As I write this, dozens upon dozens of worlds from novels are cascading through my brain: the Pliocene epoch of Julian May’s Saga of the Exiles, Stephen Donaldson’s The Land, the world Robin Hobb created for her Farseer, Liveship Traders, Tawny Man and Rain Wild Chronicles books, Jacqueline Carey’s Terre D’Ange and surrounds, Tolkien’s Middle Earth, JK Rowling’s Harry-Potter-world… and so many more.

And then of course we have the fictional worlds of the screen: the Pandora of Avatar, the Galactic Empire of the Star Wars series, the world of Farscape… eek!

As a reader, I invariably get the most enjoyment out of novels with superior — what I label three-dimensional — worldbuilding, because they make me want desperately to go there.
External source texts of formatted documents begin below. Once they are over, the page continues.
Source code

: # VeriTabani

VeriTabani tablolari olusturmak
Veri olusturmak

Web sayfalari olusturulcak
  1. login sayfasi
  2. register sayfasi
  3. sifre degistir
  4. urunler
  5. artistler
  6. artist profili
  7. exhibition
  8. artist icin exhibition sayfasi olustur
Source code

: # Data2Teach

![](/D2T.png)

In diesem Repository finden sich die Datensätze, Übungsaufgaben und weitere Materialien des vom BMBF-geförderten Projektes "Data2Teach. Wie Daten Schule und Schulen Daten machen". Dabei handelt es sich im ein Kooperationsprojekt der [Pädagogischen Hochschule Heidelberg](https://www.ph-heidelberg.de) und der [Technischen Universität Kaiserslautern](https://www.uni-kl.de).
Hey, they sometimes make me feel as though I am already there! When reading a novel is like taking an armchair tour of a different place, I’m in heaven.

But would I want to live in any of them?

Hmmm.

It so happens that most of the worlds I become enamoured of are pre-industrial. Ergo, no hot water (er, no running water even!), no central heating, strong chance of inequality among both classes and sexes, heaps of manual labour (unless you’re really rich), prevalence of disease… On the up-side, no polution, no processed food, gorgeous clothes, potentially magic, adventure…

I can’t decide.

The question makes me think of another of my all-time favourite fantasy series — Stephen Donaldson’s Mordant’s Need duology. In the first book, The mirror of her dreams, Terisa Morgan steps from our world through a mirror at the behest of an earnest young man who magically appears out of a mirror in her living room.
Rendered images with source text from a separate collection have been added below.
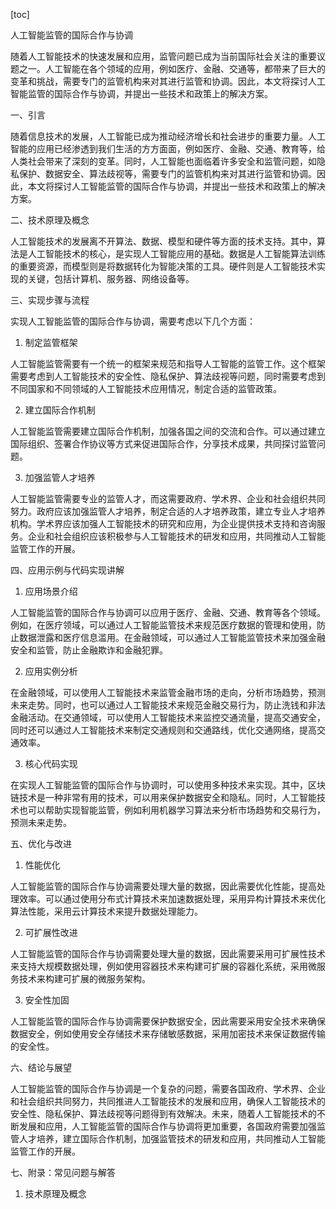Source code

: 
[toc]                    
                
                
人工智能监管的国际合作与协调

随着人工智能技术的快速发展和应用，监管问题已成为当前国际社会关注的重要议题之一。人工智能在各个领域的应用，例如医疗、金融、交通等，都带来了巨大的变革和挑战，需要专门的监管机构来对其进行监管和协调。因此，本文将探讨人工智能监管的国际合作与协调，并提出一些技术和政策上的解决方案。

一、引言

随着信息技术的发展，人工智能已成为推动经济增长和社会进步的重要力量。人工智能的应用已经渗透到我们生活的方方面面，例如医疗、金融、交通、教育等，给人类社会带来了深刻的变革。同时，人工智能也面临着许多安全和监管问题，如隐私保护、数据安全、算法歧视等，需要专门的监管机构来对其进行监管和协调。因此，本文将探讨人工智能监管的国际合作与协调，并提出一些技术和政策上的解决方案。

二、技术原理及概念

人工智能技术的发展离不开算法、数据、模型和硬件等方面的技术支持。其中，算法是人工智能技术的核心，是实现人工智能应用的基础。数据是人工智能算法训练的重要资源，而模型则是将数据转化为智能决策的工具。硬件则是人工智能技术实现的关键，包括计算机、服务器、网络设备等。

三、实现步骤与流程

实现人工智能监管的国际合作与协调，需要考虑以下几个方面：

1. 制定监管框架

人工智能监管需要有一个统一的框架来规范和指导人工智能的监管工作。这个框架需要考虑到人工智能技术的安全性、隐私保护、算法歧视等问题，同时需要考虑到不同国家和不同领域的人工智能技术应用情况，制定合适的监管政策。

2. 建立国际合作机制

人工智能监管需要建立国际合作机制，加强各国之间的交流和合作。可以通过建立国际组织、签署合作协议等方式来促进国际合作，分享技术成果，共同探讨监管问题。

3. 加强监管人才培养

人工智能监管需要专业的监管人才，而这需要政府、学术界、企业和社会组织共同努力。政府应该加强监管人才培养，制定合适的人才培养政策，建立专业人才培养机构。学术界应该加强人工智能技术的研究和应用，为企业提供技术支持和咨询服务。企业和社会组织应该积极参与人工智能技术的研发和应用，共同推动人工智能监管工作的开展。

四、应用示例与代码实现讲解

1. 应用场景介绍

人工智能监管的国际合作与协调可以应用于医疗、金融、交通、教育等各个领域。例如，在医疗领域，可以通过人工智能监管技术来规范医疗数据的管理和使用，防止数据泄露和医疗信息滥用。在金融领域，可以通过人工智能监管技术来加强金融安全和监管，防止金融欺诈和金融犯罪。

2. 应用实例分析

在金融领域，可以使用人工智能技术来监管金融市场的走向，分析市场趋势，预测未来走势。同时，也可以通过人工智能技术来规范金融交易行为，防止洗钱和非法金融活动。在交通领域，可以使用人工智能技术来监控交通流量，提高交通安全，同时还可以通过人工智能技术来制定交通规则和交通路线，优化交通网络，提高交通效率。

3. 核心代码实现

在实现人工智能监管的国际合作与协调时，可以使用多种技术来实现。其中，区块链技术是一种非常有用的技术，可以用来保护数据安全和隐私。同时，人工智能技术也可以帮助实现智能监管，例如利用机器学习算法来分析市场趋势和交易行为，预测未来走势。

五、优化与改进

1. 性能优化

人工智能监管的国际合作与协调需要处理大量的数据，因此需要优化性能，提高处理效率。可以通过使用分布式计算技术来加速数据处理，采用异构计算技术来优化算法性能，采用云计算技术来提升数据处理能力。

2. 可扩展性改进

人工智能监管的国际合作与协调需要处理大量的数据，因此需要采用可扩展性技术来支持大规模数据处理，例如使用容器技术来构建可扩展的容器化系统，采用微服务技术来构建可扩展的微服务架构。

3. 安全性加固

人工智能监管的国际合作与协调需要保护数据安全，因此需要采用安全技术来确保数据安全，例如使用安全存储技术来存储敏感数据，采用加密技术来保证数据传输的安全性。

六、结论与展望

人工智能监管的国际合作与协调是一个复杂的问题，需要各国政府、学术界、企业和社会组织共同努力，共同推进人工智能技术的发展和应用，确保人工智能技术的安全性、隐私保护、算法歧视等问题得到有效解决。未来，随着人工智能技术的不断发展和应用，人工智能监管的国际合作与协调将更加重要，各国政府需要加强监管人才培养，建立国际合作机制，加强监管技术的研发和应用，共同推动人工智能监管工作的开展。

七、附录：常见问题与解答

1. 技术原理及概念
The world Terisa arrives in is civilised and elegant, if still pre-industrial. She is treated as someone important. Her guest rooms in the sprawling castle seem comfortable (except for the secret doorway into tunnels behind the walls out of which pop strange men in the middle of the night), she has a maid assigned to her, and audiences with the king. The castle even has gravity-fed running (if not hot) water, courtesy of an elevated reservoir. (OK, the engineering of this is not really explored… Thinking on it now, I question such a massive body of water being located effectively in the ceiling…)
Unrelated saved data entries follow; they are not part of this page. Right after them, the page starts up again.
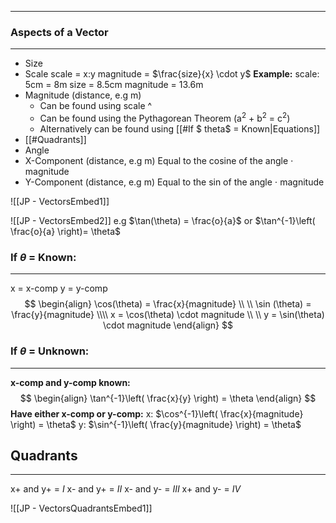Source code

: ___
### Aspects of a Vector
---
- Size
- Scale
	scale = x:y
	magnitude = $\frac{size}{x} \cdot y$
	**Example:** 
		scale: 5cm = 8m
		size = 8.5cm
		magnitude = 13.6m
- Magnitude (distance, e.g m)
	- Can be found using scale ^
	- Can be found using the Pythagorean Theorem (a<sup>2</sup> + b<sup>2</sup> = c<sup>2</sup>)
	- Alternatively can be found using [[#If $ theta$ = Known|Equations]]
- [[#Quadrants]]
- Angle
- X-Component (distance, e.g m)
	Equal to the cosine of the angle $\cdot$ magnitude
- Y-Component (distance, e.g m)
	Equal to the sin of the angle $\cdot$ magnitude

![[JP - VectorsEmbed1]]

![[JP - VectorsEmbed2]]
e.g $\tan(\theta) = \frac{o}{a}$ or $\tan^{-1}\left( \frac{o}{a} \right)= \theta$

### If $\theta$ = Known:
---
x = x-comp
y = y-comp
$$
\begin{align}
\cos(\theta) = \frac{x}{magnitude} \\ \\
\sin (\theta) = \frac{y}{magnitude} \\\\
x = \cos(\theta) \cdot magnitude \\ \\
y = \sin(\theta) \cdot magnitude
\end{align}
$$

### If $\theta$ = Unknown:
---
**x-comp and y-comp known:**
$$
\begin{align}
\tan^{-1}\left( \frac{x}{y} \right) = \theta
\end{align}
$$
**Have either x-comp or y-comp:**
x:     $\cos^{-1}\left( \frac{x}{magnitude} \right) = \theta$
y:     $\sin^{-1}\left( \frac{y}{magnitude} \right) = \theta$
## Quadrants
---
x+ and y+ = $I$
x- and y+ = $II$
x- and y- = $III$
x+ and y- = $IV$

![[JP - VectorsQuadrantsEmbed1]]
There is magic in the form of mirrors that are doorways into other worlds. There is love in the form of the earnest young man. (There is also lots of pain and torture and near-death and saving the world.)

At the end of the second book, A man rides through, Terisa decides to stay. (oops – spoiler!) She has the option to return to our world; but chooses her new life, where she has the power to effect change, to matter, and of course there’s the earnest young man. 🙂 (Geraden is very endearing, and not at all your usual sort of hero, yet hero nonetheless.)

If I were Terisa, I would have stayed too, all things considered.

I know I haven’t really answered the question. If I had to choose one world to live in, right now, I would probably nominate… no, I can’t! I don’t know which one!

What about you? How much of a fictitious world would be too much? Which ones would you most like to visit? And are there any circumstances under which you’d stay?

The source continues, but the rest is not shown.